We asked an employee. "Yeah, um, good luck with that. We have none." None? You're a 100,000 square foot hardware store... We asked another employee. "Oh, yeah, we don't have many, but there's one that way to the left and to the right and then behind that big pallet." The big pallet turned out to be a ten foot tall plywood stand piled high with boxes and pushed against a wall, with about five inches of clearance between it and an outlet. So maybe Kelly could fit but the rest of us were doomed.

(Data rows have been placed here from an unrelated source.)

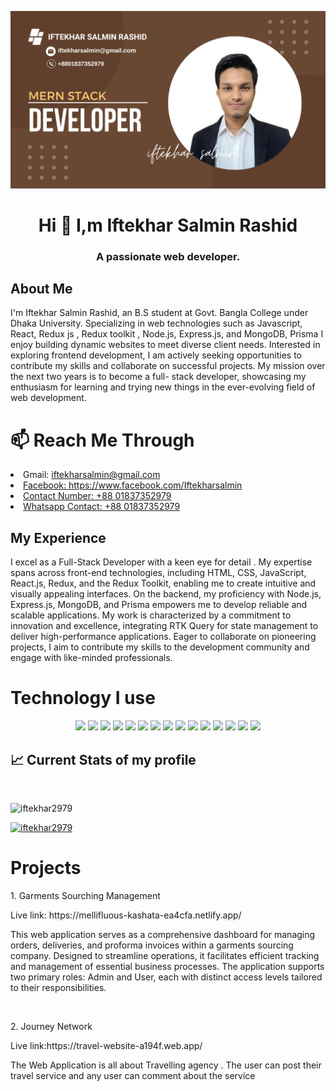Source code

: 
![logo](https://github.com/iftekhar2979/iftekhar2979/blob/main/Brown%20Modern%20Digital%20Marketing%20Facebook%20Cover%20(2).png)
<!-- about me -->
<h1 align="center" >Hi 👋 I,m Iftekhar Salmin Rashid </h1>
<h3 align="center" >A passionate web developer.</h3>

## About Me
<p align="center">
  <p>I'm Iftekhar Salmin Rashid, an B.S student at Govt. Bangla College under Dhaka University. Specializing in web technologies such as Javascript, React, Redux js , Redux toolkit , Node.js, Express.js, and MongoDB, Prisma I enjoy building dynamic websites to meet diverse client needs. Interested in exploring frontend development, I am actively seeking opportunities to contribute my skills and collaborate on successful projects. My mission over the next two years is to become a full- stack developer, showcasing my enthusiasm for learning and trying new things in the ever-evolving field of web development.</p>
</p>

<h1  align="left" >📫 Reach Me Through</h1>
<p align="center">
    <li>Gmail: <a href="iftekharsalmin@gmail.com">iftekharsalmin@gmail.com</li>
    <li>Facebook: <a href="https://www.facebook.com/Iftekharsalmin/">https://www.facebook.com/Iftekharsalmin</li>
    <li>Contact Number: +88 01837352979</li>
    <li>Whatsapp Contact: +88 01837352979</li>
</a>
</p>



## My Experience
<p align="center">
  <p> I excel as a Full-Stack Developer with a keen eye for detail . My expertise spans across front-end technologies, including HTML, CSS, JavaScript, React.js, Redux, and the Redux Toolkit, enabling me to create intuitive and visually appealing interfaces. On the backend, my proficiency with Node.js, Express.js, MongoDB, and Prisma empowers me to develop reliable and scalable applications. My work is characterized by a commitment to innovation and excellence, integrating RTK Query for state management to deliver high-performance applications. Eager to collaborate on pioneering projects, I aim to contribute my skills to the development community and engage with like-minded professionals.</p>
</p>

<h1 align="left" >Technology I use</h1>
<p align="center">
<img height="60" src="https://i.ibb.co/TH483bt/html5-logo-html-logo-0.png"/>
<img height="60" src="https://i.ibb.co/J2Xwx1x/html5-logo-opencode-css-8.png"/>
<img height="60" src="https://i.ibb.co/vzsbXYK/boots.jpg"/>
<img height="60" src="https://i.ibb.co/dcvyp95/ta-choto.webp"/>
<img height="60" src="https://i.ibb.co/pLhXD5r/ffffffffff.png"/>
<img height="60" src="https://i.ibb.co/3WjkjcV/javascript.png"/>
<img height="60" src="https://i.ibb.co/Y0VzS5P/react.webp"/>
<img height="60" src="https://raw.githubusercontent.com/reduxjs/redux/master/logo/logo.png"/>
<img height="60" src="https://i.ibb.co/z4G0XXn/node.png"/>
<img height="60" src="https://i.ibb.co/Yy4kyLp/icons8-express-js-50.png"/>
<img height="60" src="https://i.ibb.co/RPPvc7m/icons8.png"/>
<img height="60" src="https://tsed.io/mongoose.png"/>
<img height="60" src="https://cdn.worldvectorlogo.com/logos/prisma-2.svg"/>
<img height="60" src="https://i.ibb.co/Xyj3C6m/firebase.png"/>
<img height="60" src="https://i.ibb.co/XYSTRQq/git.png"/>
</p>

## :chart_with_upwards_trend: Current Stats of my profile

<br />
<p align="center">
 <p align="left"> <img src="https://komarev.com/ghpvc/?username=iftekhar2979&label=Profile%20views&color=0e75b6&style=flat" alt="iftekhar2979" /> </p>

<p align="left"> <a href="https://github.com/ryo-ma/github-profile-trophy"><img src="https://github-profile-trophy.vercel.app/?username=iftekhar2979" alt="iftekhar2979" /></a> </p>
</p>


<h1 align="left" >Projects</h1>
<p align="center">
  <p>1. Garments Sourching Management</p>
  <p>Live link: https://mellifluous-kashata-ea4cfa.netlify.app/ </p>
  <p>This web application serves as a comprehensive dashboard for managing orders, deliveries, and proforma invoices within a garments sourcing company. Designed to streamline operations, it facilitates efficient tracking and management of essential business processes. The application supports two primary roles: Admin and User, each with distinct access levels tailored to their responsibilities.</p>

  </br>
 
<p align="center">
  <p>2. Journey Network</p>
  <p>Live link:https://travel-website-a194f.web.app/ </p>
  <p>The Web Application is all about Travelling agency . The user can post their travel service and any user can comment about the service</p>

  </br>


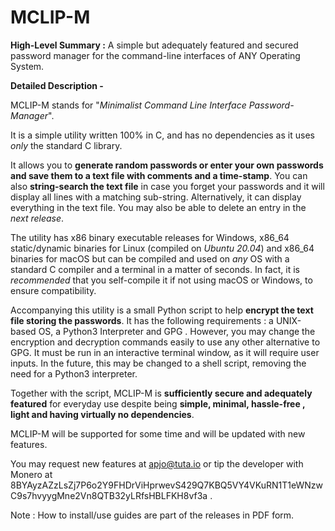 # MCLIP-M
**High-Level Summary :** A simple but adequately featured and secured password manager for the command-line interfaces of ANY Operating System. 

**Detailed Description -**

MCLIP-M stands for "*Minimalist Command Line Interface Password-Manager*". 

It is a simple utility written 100% in C, and has no dependencies as it uses *only* the standard C library. 

It allows you to **generate random passwords or enter your own passwords and save them to a text file with comments and a time-stamp**. You can also **string-search the text file** in case you forget your passwords and it will display all lines with a matching sub-string. Alternatively, it can display everything in the text file. You may also be able to delete an entry in the *next release*. 

The utility has x86 binary executable releases for Windows, x86_64 static/dynamic binaries for Linux (compiled on *Ubuntu 20.04*) and x86_64 binaries for macOS but can be compiled and used on *any* OS with a standard C compiler and a terminal in a matter of seconds. In fact, it is *recommended* that you self-compile it if not using macOS or Windows, to ensure compatibility.

Accompanying this utility is a small Python script to help **encrypt the text file storing the passwords**. It has the following requirements : a UNIX-based OS, a Python3 Interpreter and GPG . However, you may change the encryption and decryption commands easily to use any other alternative to GPG. It must be run in an interactive terminal window, as it will require user inputs. In the future, this may be changed to a shell script, removing the need for a Python3 interpreter.

Together with the script, MCLIP-M is **sufficiently secure and adequately featured** for everyday use despite being **simple, minimal, hassle-free , light and having virtually no dependencies**.

MCLIP-M will be supported for some time and will be updated with new features.

You may request new features at apjo@tuta.io or tip the developer with Monero at 8BYAyzAZzLsZj7P6o2Y9FHDrViHprwevS429Q7KBQ5VY4VKuRN1T1eWNzwC9s7hvyygMne2Vn8QTB32yLRfsHBLFKH8vf3a . 

Note : How to install/use guides are part of the releases in PDF form.
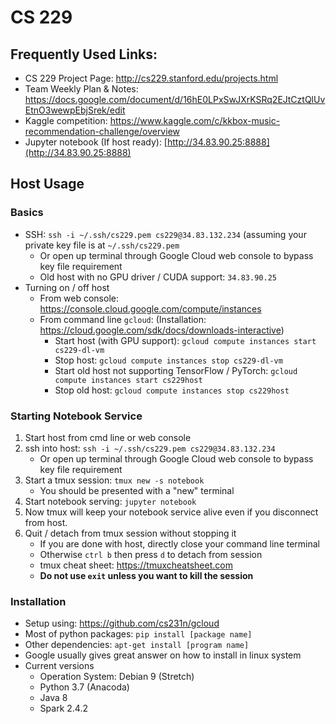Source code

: # CS 229

## Frequently Used Links:
- CS 229 Project Page: http://cs229.stanford.edu/projects.html
- Team Weekly Plan & Notes: https://docs.google.com/document/d/16hE0LPxSwJXrKSRq2EJtCztQlUvEtnO3wewpEbjSrek/edit
- Kaggle competition: https://www.kaggle.com/c/kkbox-music-recommendation-challenge/overview
- Jupyter notebook (If host ready): [http://34.83.90.25:8888](http://34.83.90.25:8888)


## Host Usage
### Basics
- SSH: `ssh -i ~/.ssh/cs229.pem cs229@34.83.132.234` (assuming your private key file is at `~/.ssh/cs229.pem`
    - Or open up terminal through Google Cloud web console to bypass key file requirement
    - Old host with no GPU driver / CUDA support: `34.83.90.25`
- Turning on / off host
    - From web console: https://console.cloud.google.com/compute/instances
    - From command line `gcloud`: (Installation: https://cloud.google.com/sdk/docs/downloads-interactive)
        - Start host (with GPU support): `gcloud compute instances start cs229-dl-vm`
        - Stop host: `gcloud compute instances stop cs229-dl-vm`
        - Start old host not supporting TensorFlow / PyTorch: `gcloud compute instances start cs229host`
        - Stop old host: `gcloud compute instances stop cs229host`

### Starting Notebook Service
1. Start host from cmd line or web console
2. ssh into host: `ssh -i ~/.ssh/cs229.pem cs229@34.83.132.234`
    - Or open up terminal through Google Cloud web console to bypass key file requirement
3. Start a tmux session: `tmux new -s notebook`
    - You should be presented with a "new" terminal 
4. Start notebook serving: `jupyter notebook`
5. Now tmux will keep your notebook service alive even if you disconnect from host.
6. Quit / detach from tmux session without stopping it
    - If you are done with host, directly close your command line terminal
    - Otherwise `ctrl b` then press `d` to detach from session
    - tmux cheat sheet: https://tmuxcheatsheet.com
    - **Do not use `exit` unless you want to kill the session**

### Installation
- Setup using: https://github.com/cs231n/gcloud
- Most of python packages: `pip install [package name]`
- Other dependencies: `apt-get install [program name]`
- Google usually gives great answer on how to install in linux system
- Current versions
    - Operation System: Debian 9 (Stretch)
    - Python 3.7 (Anacoda)
    - Java 8
    - Spark 2.4.2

After another couple sprints around the store over the sound of "HOME DEPOT WILL BE CLOSING IN TEN MINUTES," we finally checked the bathroom to find one glorious outlet perched on its royal throne above a sink!!! Yippeee. We spread out our lesson materials on the floor and sink, and got to work. And after a series of skeptical and judgmental gawks from employees taking leaks, we found the optimal size and bought materials for three DIY suns. And that's how we ended up on the floor of a Home Depot bathroom. The end. But actually, the beginning.

Johanna then drove us and our trusty steeds to Davis.

 
  A vagabond we found on da streetz posing with our stash of bicycles and Sol Cycle box.

A vagabond we found on da streetz posing with our stash of bicycles and Sol Cycle box.

 

When we finally arrived at midnight and gobbled down Thai food (at the same Thai restaurant Liz and I ate at during Cycle for Science 1.0! Parallel unicycleverses!), we had a bunch of work to do to prep for the next day/week: contact teachers, figure out where we're staying, patch up and tweak some of the janky Sol Cycles, get our bikes ready, and make sure we had all our gear (foreshadowing to the next day.... I CERTAINLY DID NOT. Made a $350 mistake. But was unaware at the time). Oh, and side-note, Johanna and Kelly had never met before tonight, so they took care of catching up on the past two ish decades of each others lives.

  Thrilling times at 3am.

Thrilling times at 3am.

  Our official *mascat* feline out the situation. Cielo for Science!! (also allergies for science)

Our official *mascat* feline out the situation. Cielo for Science!! (also allergies for science)

Now, it's 4am. We're finally done prepping and we're getting up in three hours to head to our first lesson and then start pushin' some pedals. So catch you on the road!